◆ **Exercise instructions**:
Return only those lines of the listing that hold the word "context".
════
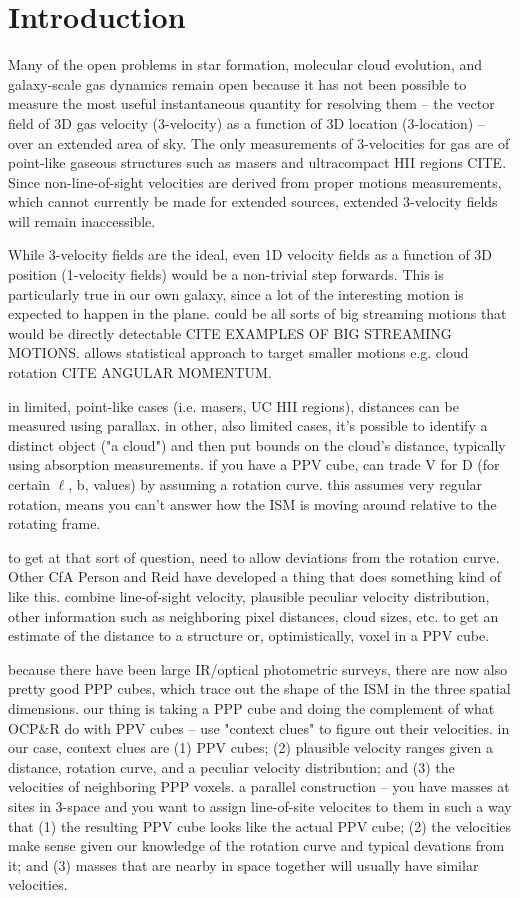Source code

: \section{Introduction}
Many of the open problems in star formation, molecular cloud evolution, and galaxy-scale gas dynamics remain open because it has not been possible to measure the most useful instantaneous quantity for resolving them -- the vector field of 3D gas velocity (3-velocity) as a function of 3D location (3-location) -- over an extended area of sky. 
The only measurements of 3-velocities for gas are of point-like gaseous structures such as masers and ultracompact HII regions CITE.   
Since non-line-of-sight velocities are derived from proper motions measurements, which cannot currently be made for extended sources, extended 3-velocity fields will remain inaccessible.

While 3-velocity fields are the ideal, even 1D velocity fields as a function of 3D position (1-velocity fields) would be a non-trivial step forwards.
This is particularly true in our own galaxy, since a lot of the interesting motion is expected to happen in the plane.
could be all sorts of big streaming motions that would be directly detectable CITE EXAMPLES OF BIG STREAMING MOTIONS.
allows statistical approach to target smaller motions e.g. cloud rotation CITE ANGULAR MOMENTUM.

in limited, point-like cases (i.e. masers, UC HII regions), distances can be measured using parallax.
in other, also limited cases, it's possible to identify a distinct object ("a cloud") and then put bounds on the cloud's distance, typically using absorption measurements. 
if you have a PPV cube, can trade V for D (for certain $\ell$, b, values) by assuming a rotation curve. 
this assumes very regular rotation, means you can't answer how the ISM is moving around relative to the rotating frame.

to get at that sort of question, need to allow deviations from the rotation curve.
Other CfA Person and Reid have developed a thing that does something kind of like this. 
combine line-of-sight velocity, plausible peculiar velocity distribution, other information such as neighboring pixel distances, cloud sizes, etc. to get an estimate of the distance to a structure or, optimistically, voxel in a PPV cube.

because there have been large IR/optical photometric surveys, there are now also pretty good PPP cubes, which trace out the shape of the ISM in the three spatial dimensions. 
our thing is taking a PPP cube and doing the complement of what OCP\&R do with PPV cubes -- use "context clues" to figure out their velocities.
in our case, context clues are (1) PPV cubes; (2) plausible velocity ranges given a distance, rotation curve, and a peculiar velocity distribution; and (3) the velocities of neighboring PPP voxels. 
a parallel construction -- you have masses at sites in 3-space and you want to assign line-of-site velocites to them in such a way that (1) the resulting PPV cube looks like the actual PPV cube; (2) the velocities make sense given our knowledge of the rotation curve and typical devations from it; and (3) masses that are nearby in space together will usually have similar velocities.

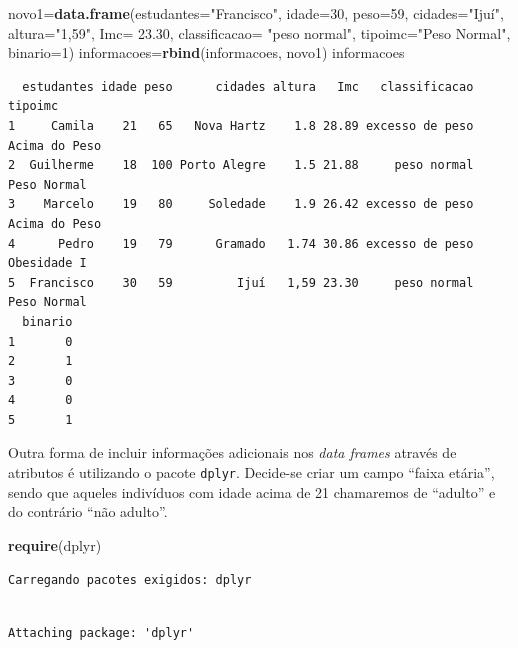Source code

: \documentclass[12pt,brazil,]{book}
\newenvironment{Shaded}{\begin{snugshade}}{\end{snugshade}}
\newcommand{\DataTypeTok}[1]{\textcolor[rgb]{0.13,0.29,0.53}{#1}}
\newcommand{\DecValTok}[1]{\textcolor[rgb]{0.00,0.00,0.81}{#1}}
\newcommand{\FloatTok}[1]{\textcolor[rgb]{0.00,0.00,0.81}{#1}}
\newcommand{\KeywordTok}[1]{\textcolor[rgb]{0.13,0.29,0.53}{\textbf{#1}}}
\newcommand{\NormalTok}[1]{#1}
\newcommand{\StringTok}[1]{\textcolor[rgb]{0.31,0.60,0.02}{#1}}
\begin{document}
\begin{Shaded}
\begin{Highlighting}[]
\NormalTok{novo1=}\KeywordTok{data.frame}\NormalTok{(}\DataTypeTok{estudantes=}\StringTok{"Francisco"}\NormalTok{, }\DataTypeTok{idade=}\DecValTok{30}\NormalTok{, }\DataTypeTok{peso=}\DecValTok{59}\NormalTok{, }
                 \DataTypeTok{cidades=}\StringTok{"Ijuí"}\NormalTok{, }
                 \DataTypeTok{altura=}\StringTok{"1,59"}\NormalTok{, }
                 \DataTypeTok{Imc=} \FloatTok{23.30}\NormalTok{, }
                 \DataTypeTok{classificacao=} \StringTok{"peso normal"}\NormalTok{,}
                 \DataTypeTok{tipoimc=}\StringTok{"Peso Normal"}\NormalTok{, }
                 \DataTypeTok{binario=}\DecValTok{1}\NormalTok{)}
\NormalTok{informacoes=}\KeywordTok{rbind}\NormalTok{(informacoes, novo1)}
\NormalTok{informacoes}
\end{Highlighting}
\end{Shaded}

\begin{verbatim}
  estudantes idade peso      cidades altura   Imc   classificacao       tipoimc
1     Camila    21   65   Nova Hartz    1.8 28.89 excesso de peso Acima do Peso
2  Guilherme    18  100 Porto Alegre    1.5 21.88     peso normal   Peso Normal
3    Marcelo    19   80     Soledade    1.9 26.42 excesso de peso Acima do Peso
4      Pedro    19   79      Gramado   1.74 30.86 excesso de peso   Obesidade I
5  Francisco    30   59         Ijuí   1,59 23.30     peso normal   Peso Normal
  binario
1       0
2       1
3       0
4       0
5       1
\end{verbatim}

Outra forma de incluir informações adicionais nos \emph{data frames}
através de atributos é utilizando o pacote \texttt{dplyr}. Decide-se
criar um campo ``faixa etária'', sendo que aqueles indivíduos com idade
acima de 21 chamaremos de ``adulto'' e do contrário ``não adulto''.

\begin{Shaded}
\begin{Highlighting}[]
\KeywordTok{require}\NormalTok{(dplyr)}
\end{Highlighting}
\end{Shaded}

\begin{verbatim}
Carregando pacotes exigidos: dplyr
\end{verbatim}

\begin{verbatim}

Attaching package: 'dplyr'
\end{verbatim}
\end{document}
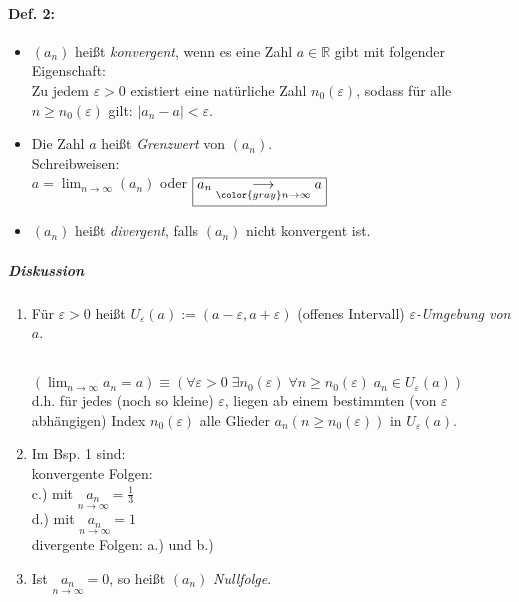 \paragraph{Def. 2:} 
\begin{itemize}
\item $(a_n)$ heißt \emph{konvergent}, wenn es eine Zahl $a \in \mathbb{R}$ gibt mit folgender Eigenschaft:\\
Zu jedem $\varepsilon > 0$ existiert eine natürliche Zahl $n_0(\varepsilon)$, sodass für alle $n \geq n_0(\varepsilon)$ gilt: $|a_n-a|< \varepsilon$.
\item Die Zahl $a$ heißt \emph{Grenzwert} von $(a_n)$.\\
Schreibweisen:\\
$\boxed{a=\lim_{n\rightarrow \infty}(a_n)}$ oder $\boxed{a_n \underset{\color{gray}n\rightarrow\infty}{\longrightarrow} a}$
\item $(a_n)$ heißt \emph{divergent}, falls $(a_n)$ nicht konvergent ist.
\end{itemize}
\subparagraph{Diskussion}
\begin{enumerate}
\item Für $\varepsilon>0$ heißt $U_{\varepsilon}(a):=(a-\varepsilon, a+\varepsilon)$ (offenes Intervall) \emph{$\varepsilon$-Umgebung von $a$}.\\
\\
$\left( \lim_{n\rightarrow \infty}a_n=a\right)\equiv \left( \forall\varepsilon>0 \; \exists n_0(\varepsilon) \; \forall n\geq n_0(\varepsilon) \; a_n \in U_{\varepsilon}(a)\right)$\\
d.h. für jedes (noch so kleine) $\varepsilon$, liegen ab einem bestimmten (von $\varepsilon$ abhängigen) Index $n_0(\varepsilon)$ alle Glieder $a_n(n\geq n_0(\varepsilon))$ in $U_{\varepsilon}(a)$.
\item Im Bsp. 1 sind:\\
konvergente Folgen: \\
c.) mit $\underset{n\rightarrow\infty}{a_n}=\frac{1}{3}$\\
d.) mit $\underset{n\rightarrow\infty}{a_n}=1$\\
divergente Folgen: a.) und b.)
\item Ist $\underset{n\rightarrow\infty}{a_n}=0$, so heißt $(a_n)$ \emph{Nullfolge}.
\end{enumerate}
════
◆ **Exercise output**:
our thing is taking a PPP cube and doing the complement of what OCP\&R do with PPV cubes -- use "context clues" to figure out their velocities.
in our case, context clues are (1) PPV cubes; (2) plausible velocity ranges given a distance, rotation curve, and a peculiar velocity distribution; and (3) the velocities of neighboring PPP voxels. 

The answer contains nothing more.